[To do] Reproduce the data exactly as given, except for any images.
··· Records
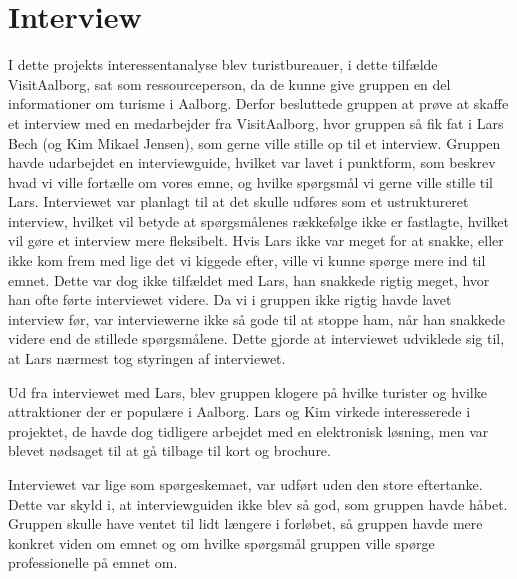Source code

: \section{Interview}
I dette projekts interessentanalyse blev turistbureauer, i dette tilfælde VisitAalborg, sat som ressourceperson, da de kunne give gruppen en del informationer om turisme i Aalborg. Derfor besluttede gruppen at prøve at skaffe et interview med en medarbejder fra VisitAalborg, hvor gruppen så fik fat i Lars Bech (og Kim Mikael Jensen), som gerne ville stille op til et interview. Gruppen havde udarbejdet en interviewguide, hvilket var lavet i punktform, som beskrev hvad vi ville fortælle om vores emne, og hvilke spørgsmål vi gerne ville stille til Lars. Interviewet var planlagt til at det skulle udføres som et ustruktureret interview, hvilket vil betyde at spørgsmålenes rækkefølge ikke er fastlagte, hvilket vil gøre et interview mere fleksibelt. Hvis Lars ikke var meget for at snakke, eller ikke kom frem med lige det vi kiggede efter, ville vi kunne spørge mere ind til emnet. Dette var dog ikke tilfældet med Lars, han snakkede rigtig meget, hvor han ofte førte interviewet videre. Da vi i gruppen ikke rigtig havde lavet interview før, var interviewerne ikke så gode til at stoppe ham, når han snakkede videre end de stillede spørgsmålene. Dette gjorde at interviewet udviklede sig til, at Lars nærmest tog styringen af interviewet.

Ud fra interviewet med Lars, blev gruppen klogere på hvilke turister og hvilke attraktioner der er populære i Aalborg. Lars og Kim virkede interesserede i projektet, de havde dog tidligere arbejdet med en elektronisk løsning, men var blevet nødsaget til at gå tilbage til kort og brochure. 

Interviewet var lige som spørgeskemaet, var udført uden den store eftertanke. Dette var skyld i, at interviewguiden ikke blev så god, som gruppen havde håbet. Gruppen skulle have ventet til lidt længere i forløbet, så gruppen havde mere konkret viden om emnet og om hvilke spørgsmål gruppen ville spørge professionelle på emnet om.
······
[Solution for this task]
Source code

: \section{Interview}
I dette projekts interessentanalyse blev turistbureauer, i dette tilfælde VisitAalborg, sat som ressourceperson, da de kunne give gruppen en del informationer om turisme i Aalborg. Derfor besluttede gruppen at prøve at skaffe et interview med en medarbejder fra VisitAalborg, hvor gruppen så fik fat i Lars Bech (og Kim Mikael Jensen), som gerne ville stille op til et interview. Gruppen havde udarbejdet en interviewguide, hvilket var lavet i punktform, som beskrev hvad vi ville fortælle om vores emne, og hvilke spørgsmål vi gerne ville stille til Lars. Interviewet var planlagt til at det skulle udføres som et ustruktureret interview, hvilket vil betyde at spørgsmålenes rækkefølge ikke er fastlagte, hvilket vil gøre et interview mere fleksibelt. Hvis Lars ikke var meget for at snakke, eller ikke kom frem med lige det vi kiggede efter, ville vi kunne spørge mere ind til emnet. Dette var dog ikke tilfældet med Lars, han snakkede rigtig meget, hvor han ofte førte interviewet videre. Da vi i gruppen ikke rigtig havde lavet interview før, var interviewerne ikke så gode til at stoppe ham, når han snakkede videre end de stillede spørgsmålene. Dette gjorde at interviewet udviklede sig til, at Lars nærmest tog styringen af interviewet.

Ud fra interviewet med Lars, blev gruppen klogere på hvilke turister og hvilke attraktioner der er populære i Aalborg. Lars og Kim virkede interesserede i projektet, de havde dog tidligere arbejdet med en elektronisk løsning, men var blevet nødsaget til at gå tilbage til kort og brochure. 

Interviewet var lige som spørgeskemaet, var udført uden den store eftertanke. Dette var skyld i, at interviewguiden ikke blev så god, som gruppen havde håbet. Gruppen skulle have ventet til lidt længere i forløbet, så gruppen havde mere konkret viden om emnet og om hvilke spørgsmål gruppen ville spørge professionelle på emnet om.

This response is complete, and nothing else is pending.